Bugünün istibdadı sermayenin istibdadıdır, bugünün hürriyeti işçilerle gelecek!
1908 Hürriyet devriminden bugüne tam 115 yıl geçti. Bu 115 yıllık tarih farklı sınıfların mücadelesine, iktidar değişikliklerine, rejim değişikliklerine ve devrimlere sahne oldu. 115 yıl önce padişah Abdülhamit, Osmanlı bürokrasisinin ve onun kontrolündeki üretici güçlerin çıkarları için istibdadın sopasını halka karşı kullanmıştı. Bugün ise Erdoğan başka tür bir istibdadın sopasını emekçi halka gösteriyor. Bugünün istibdadı sermayenin ve emperyalizmin çıkarları uğruna bir yandan emekçi halkı baskı altına almayı, öbür yandan da emekçi halkı birbirine düşman etmeyi kendisine görev biliyor. İstibdad rejimi, işçi sınıfının yıllar içerisinde büyük mücadeleler ile kazandığı başta grev hakkı olmak üzere sendikal ve siyasal bütün haklarını sermayenin lehine tırpanlamaya çalışıyor. Fabrikalardan işyerlerine, mahkeme salonlarından meclise, üniversitelerden kent meydanlarına kadar hayatın her alanında istibdad rejimi sopasını göstermekten çekinmiyor. Çünkü sermayenin ve emperyalizmin çıkarları bunu gerektiriyor!

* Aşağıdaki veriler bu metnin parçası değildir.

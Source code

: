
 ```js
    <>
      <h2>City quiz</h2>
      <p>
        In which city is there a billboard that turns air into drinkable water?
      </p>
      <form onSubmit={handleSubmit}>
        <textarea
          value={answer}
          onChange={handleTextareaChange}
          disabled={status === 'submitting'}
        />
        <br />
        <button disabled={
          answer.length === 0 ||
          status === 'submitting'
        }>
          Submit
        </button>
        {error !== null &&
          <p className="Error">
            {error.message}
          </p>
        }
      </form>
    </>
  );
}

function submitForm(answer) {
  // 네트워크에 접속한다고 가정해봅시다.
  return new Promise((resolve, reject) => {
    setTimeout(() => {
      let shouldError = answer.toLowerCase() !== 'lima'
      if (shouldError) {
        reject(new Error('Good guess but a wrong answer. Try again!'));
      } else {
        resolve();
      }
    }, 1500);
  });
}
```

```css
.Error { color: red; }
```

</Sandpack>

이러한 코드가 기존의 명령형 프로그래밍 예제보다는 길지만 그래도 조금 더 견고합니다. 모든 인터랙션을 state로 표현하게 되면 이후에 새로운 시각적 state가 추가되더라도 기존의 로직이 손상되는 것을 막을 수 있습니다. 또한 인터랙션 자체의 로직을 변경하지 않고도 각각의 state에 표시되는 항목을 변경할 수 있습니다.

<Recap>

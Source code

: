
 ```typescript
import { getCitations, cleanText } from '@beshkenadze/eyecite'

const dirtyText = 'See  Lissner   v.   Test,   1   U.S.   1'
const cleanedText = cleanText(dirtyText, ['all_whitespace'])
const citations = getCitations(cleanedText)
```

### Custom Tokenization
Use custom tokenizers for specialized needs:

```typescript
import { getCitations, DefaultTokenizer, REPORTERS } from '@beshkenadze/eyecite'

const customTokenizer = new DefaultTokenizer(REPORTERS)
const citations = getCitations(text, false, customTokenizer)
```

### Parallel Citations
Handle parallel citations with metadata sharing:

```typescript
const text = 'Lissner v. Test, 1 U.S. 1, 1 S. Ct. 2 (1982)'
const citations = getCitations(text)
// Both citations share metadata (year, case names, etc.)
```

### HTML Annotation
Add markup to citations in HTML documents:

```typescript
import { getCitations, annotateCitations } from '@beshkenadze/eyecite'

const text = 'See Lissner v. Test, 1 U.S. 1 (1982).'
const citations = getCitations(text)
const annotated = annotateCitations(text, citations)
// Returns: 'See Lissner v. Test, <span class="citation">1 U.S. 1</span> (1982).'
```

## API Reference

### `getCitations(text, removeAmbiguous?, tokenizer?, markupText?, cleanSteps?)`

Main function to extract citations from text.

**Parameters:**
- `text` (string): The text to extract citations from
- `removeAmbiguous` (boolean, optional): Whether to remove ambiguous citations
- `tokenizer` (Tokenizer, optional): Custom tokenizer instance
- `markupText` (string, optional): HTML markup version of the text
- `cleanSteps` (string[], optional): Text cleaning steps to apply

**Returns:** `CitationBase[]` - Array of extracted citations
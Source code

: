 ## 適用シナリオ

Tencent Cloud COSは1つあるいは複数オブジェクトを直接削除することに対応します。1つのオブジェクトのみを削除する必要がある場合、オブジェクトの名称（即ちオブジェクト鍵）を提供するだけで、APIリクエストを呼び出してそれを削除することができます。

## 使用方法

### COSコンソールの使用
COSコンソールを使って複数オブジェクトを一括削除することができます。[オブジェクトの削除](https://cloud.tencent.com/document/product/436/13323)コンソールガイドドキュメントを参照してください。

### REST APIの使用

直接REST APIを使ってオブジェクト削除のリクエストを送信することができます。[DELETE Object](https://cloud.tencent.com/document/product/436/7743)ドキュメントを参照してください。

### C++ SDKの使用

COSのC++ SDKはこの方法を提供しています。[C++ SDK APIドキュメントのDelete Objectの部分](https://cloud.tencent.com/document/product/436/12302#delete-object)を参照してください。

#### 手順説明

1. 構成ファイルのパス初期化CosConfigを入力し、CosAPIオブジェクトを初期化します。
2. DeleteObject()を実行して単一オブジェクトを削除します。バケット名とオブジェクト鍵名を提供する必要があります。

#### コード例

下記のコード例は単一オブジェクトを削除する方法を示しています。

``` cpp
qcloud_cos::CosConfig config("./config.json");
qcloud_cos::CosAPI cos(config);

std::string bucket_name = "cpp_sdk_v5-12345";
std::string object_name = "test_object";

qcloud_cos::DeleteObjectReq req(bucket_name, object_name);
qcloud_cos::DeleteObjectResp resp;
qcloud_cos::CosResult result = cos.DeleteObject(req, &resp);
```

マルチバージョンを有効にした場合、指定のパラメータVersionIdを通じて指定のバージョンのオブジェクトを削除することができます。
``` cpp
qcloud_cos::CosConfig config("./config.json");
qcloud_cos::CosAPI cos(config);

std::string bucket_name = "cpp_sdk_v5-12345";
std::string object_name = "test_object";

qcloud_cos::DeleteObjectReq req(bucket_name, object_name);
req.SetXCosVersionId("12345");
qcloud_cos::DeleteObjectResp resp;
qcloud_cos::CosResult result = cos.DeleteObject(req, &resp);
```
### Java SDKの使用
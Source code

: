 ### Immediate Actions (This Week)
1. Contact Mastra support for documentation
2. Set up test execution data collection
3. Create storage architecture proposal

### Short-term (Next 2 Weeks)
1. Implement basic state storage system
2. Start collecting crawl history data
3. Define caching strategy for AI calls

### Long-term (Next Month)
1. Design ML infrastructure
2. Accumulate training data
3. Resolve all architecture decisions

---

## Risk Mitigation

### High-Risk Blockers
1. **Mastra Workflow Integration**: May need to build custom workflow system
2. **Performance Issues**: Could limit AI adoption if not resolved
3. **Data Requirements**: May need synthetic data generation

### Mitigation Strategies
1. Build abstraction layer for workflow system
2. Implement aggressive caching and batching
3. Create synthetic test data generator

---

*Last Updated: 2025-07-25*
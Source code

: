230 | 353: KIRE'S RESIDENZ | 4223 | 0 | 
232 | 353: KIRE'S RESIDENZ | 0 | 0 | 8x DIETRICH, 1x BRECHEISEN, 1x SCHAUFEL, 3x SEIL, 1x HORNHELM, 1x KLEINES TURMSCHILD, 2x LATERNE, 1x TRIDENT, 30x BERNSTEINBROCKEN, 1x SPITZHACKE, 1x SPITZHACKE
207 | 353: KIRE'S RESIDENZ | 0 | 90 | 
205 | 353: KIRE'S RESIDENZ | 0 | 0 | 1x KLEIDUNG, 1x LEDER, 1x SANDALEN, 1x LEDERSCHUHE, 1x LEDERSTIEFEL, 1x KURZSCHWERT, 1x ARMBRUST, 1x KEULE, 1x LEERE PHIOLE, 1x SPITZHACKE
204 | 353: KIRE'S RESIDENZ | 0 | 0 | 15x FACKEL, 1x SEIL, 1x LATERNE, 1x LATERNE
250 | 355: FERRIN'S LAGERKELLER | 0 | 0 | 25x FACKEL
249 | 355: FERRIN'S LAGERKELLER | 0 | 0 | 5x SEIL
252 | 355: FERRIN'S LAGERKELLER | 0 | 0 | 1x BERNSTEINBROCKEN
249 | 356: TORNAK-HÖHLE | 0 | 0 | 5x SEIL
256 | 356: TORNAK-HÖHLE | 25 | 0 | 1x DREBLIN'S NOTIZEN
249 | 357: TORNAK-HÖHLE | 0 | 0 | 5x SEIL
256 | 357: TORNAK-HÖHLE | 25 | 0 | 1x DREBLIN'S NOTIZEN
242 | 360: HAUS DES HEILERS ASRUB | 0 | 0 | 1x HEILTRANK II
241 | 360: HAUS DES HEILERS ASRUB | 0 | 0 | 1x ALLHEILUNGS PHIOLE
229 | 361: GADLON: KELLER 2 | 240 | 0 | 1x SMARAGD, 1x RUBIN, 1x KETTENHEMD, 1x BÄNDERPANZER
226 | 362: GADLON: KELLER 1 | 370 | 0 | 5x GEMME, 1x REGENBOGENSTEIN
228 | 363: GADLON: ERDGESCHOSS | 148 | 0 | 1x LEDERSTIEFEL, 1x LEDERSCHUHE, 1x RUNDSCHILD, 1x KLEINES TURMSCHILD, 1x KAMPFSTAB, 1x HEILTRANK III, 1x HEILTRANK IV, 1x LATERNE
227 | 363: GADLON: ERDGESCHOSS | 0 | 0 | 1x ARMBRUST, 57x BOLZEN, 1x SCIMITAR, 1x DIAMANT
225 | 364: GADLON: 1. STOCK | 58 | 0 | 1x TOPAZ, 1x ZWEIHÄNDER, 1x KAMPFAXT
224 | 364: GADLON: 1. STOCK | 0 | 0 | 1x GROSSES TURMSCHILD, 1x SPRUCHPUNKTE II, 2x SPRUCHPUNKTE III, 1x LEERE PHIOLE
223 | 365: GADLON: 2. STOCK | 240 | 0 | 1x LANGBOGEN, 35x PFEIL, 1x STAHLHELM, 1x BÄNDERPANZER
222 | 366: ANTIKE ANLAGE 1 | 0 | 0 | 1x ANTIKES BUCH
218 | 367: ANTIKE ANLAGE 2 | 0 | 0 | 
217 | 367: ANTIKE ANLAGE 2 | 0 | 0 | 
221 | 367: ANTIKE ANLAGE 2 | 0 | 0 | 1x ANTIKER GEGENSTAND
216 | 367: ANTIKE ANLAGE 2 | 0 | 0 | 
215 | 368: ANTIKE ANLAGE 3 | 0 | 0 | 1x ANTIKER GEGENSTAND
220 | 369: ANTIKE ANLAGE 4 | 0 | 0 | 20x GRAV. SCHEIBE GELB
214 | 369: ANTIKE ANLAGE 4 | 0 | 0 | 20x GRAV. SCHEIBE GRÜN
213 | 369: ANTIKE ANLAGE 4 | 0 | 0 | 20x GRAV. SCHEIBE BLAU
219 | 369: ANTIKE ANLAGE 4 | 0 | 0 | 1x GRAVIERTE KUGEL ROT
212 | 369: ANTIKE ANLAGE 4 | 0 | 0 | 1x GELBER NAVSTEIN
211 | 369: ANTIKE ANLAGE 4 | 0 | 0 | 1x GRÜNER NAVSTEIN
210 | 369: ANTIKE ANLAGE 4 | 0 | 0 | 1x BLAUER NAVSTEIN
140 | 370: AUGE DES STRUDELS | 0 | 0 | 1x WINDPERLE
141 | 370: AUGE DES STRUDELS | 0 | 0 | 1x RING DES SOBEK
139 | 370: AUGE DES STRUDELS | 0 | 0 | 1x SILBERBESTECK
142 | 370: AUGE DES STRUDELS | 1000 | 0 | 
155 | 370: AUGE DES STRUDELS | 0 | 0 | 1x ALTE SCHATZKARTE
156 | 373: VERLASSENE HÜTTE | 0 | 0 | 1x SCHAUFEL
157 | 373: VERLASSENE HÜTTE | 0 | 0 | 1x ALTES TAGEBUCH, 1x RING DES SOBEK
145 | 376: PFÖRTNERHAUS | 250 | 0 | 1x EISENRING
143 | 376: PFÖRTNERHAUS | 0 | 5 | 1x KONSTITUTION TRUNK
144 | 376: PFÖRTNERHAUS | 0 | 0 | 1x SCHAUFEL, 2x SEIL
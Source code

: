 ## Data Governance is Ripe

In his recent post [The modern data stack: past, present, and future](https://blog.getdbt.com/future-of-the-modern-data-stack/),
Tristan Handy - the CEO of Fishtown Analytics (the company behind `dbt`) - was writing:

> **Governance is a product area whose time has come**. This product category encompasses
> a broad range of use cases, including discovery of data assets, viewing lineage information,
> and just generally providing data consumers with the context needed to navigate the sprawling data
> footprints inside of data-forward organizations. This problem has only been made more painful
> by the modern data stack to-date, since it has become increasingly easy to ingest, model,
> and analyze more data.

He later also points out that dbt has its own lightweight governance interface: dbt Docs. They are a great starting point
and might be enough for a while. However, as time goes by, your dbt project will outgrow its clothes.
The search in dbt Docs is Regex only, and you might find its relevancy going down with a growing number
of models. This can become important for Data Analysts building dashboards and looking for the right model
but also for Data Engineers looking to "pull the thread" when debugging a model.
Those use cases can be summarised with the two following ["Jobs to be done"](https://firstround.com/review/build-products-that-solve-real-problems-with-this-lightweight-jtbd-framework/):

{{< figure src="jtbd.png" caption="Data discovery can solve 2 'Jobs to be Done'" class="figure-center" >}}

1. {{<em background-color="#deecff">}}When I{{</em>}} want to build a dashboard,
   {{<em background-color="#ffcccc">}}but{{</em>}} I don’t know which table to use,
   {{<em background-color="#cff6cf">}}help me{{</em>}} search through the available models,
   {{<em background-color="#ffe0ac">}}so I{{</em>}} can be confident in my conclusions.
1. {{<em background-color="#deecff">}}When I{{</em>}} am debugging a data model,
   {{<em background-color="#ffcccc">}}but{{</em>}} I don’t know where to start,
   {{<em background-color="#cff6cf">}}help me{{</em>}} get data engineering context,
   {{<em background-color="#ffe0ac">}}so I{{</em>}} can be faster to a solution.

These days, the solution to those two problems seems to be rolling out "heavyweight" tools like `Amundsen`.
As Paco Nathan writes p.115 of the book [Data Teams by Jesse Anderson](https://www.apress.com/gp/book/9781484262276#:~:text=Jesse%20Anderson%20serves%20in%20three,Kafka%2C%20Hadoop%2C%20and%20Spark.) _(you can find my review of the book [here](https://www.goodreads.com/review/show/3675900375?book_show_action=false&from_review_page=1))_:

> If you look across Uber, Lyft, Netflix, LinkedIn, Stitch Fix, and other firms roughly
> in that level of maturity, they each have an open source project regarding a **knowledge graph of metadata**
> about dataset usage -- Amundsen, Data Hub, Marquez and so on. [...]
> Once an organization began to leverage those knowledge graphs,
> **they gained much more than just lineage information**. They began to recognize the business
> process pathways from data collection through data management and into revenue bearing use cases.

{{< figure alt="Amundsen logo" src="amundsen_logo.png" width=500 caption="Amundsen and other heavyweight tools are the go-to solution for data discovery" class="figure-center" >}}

Tarih en kudretli denilen padişahların, en güçlü görünen rejimlerin devrimler karşısında nasıl savrulduğunu defalarca yazdı. 115 yıl önce bu topraklarda emekçi halk hürriyet sloganlarıyla istibdadı yendi. Bugün yaşadığımız sermayenin istibdadından hürriyete giden yol da işçi sınıfının önderliğinde ekmek ve hürriyet mücadelesinin birleşmesinden geçiyor. Hangi dine, dile, ırka veya mezhebe mensup olursa olsun, ekmek kadar hürriyete de susamış bu ülkenin milyonlarca emekçisini bir araya getirecek sınıf mücadelesinde, sınıf siyasetinde birleşelim. İstibdada karşı hürriyet için, devrimler tarihimize bir yenisini daha eklemek için! Hürriyet işçilerle gelecek!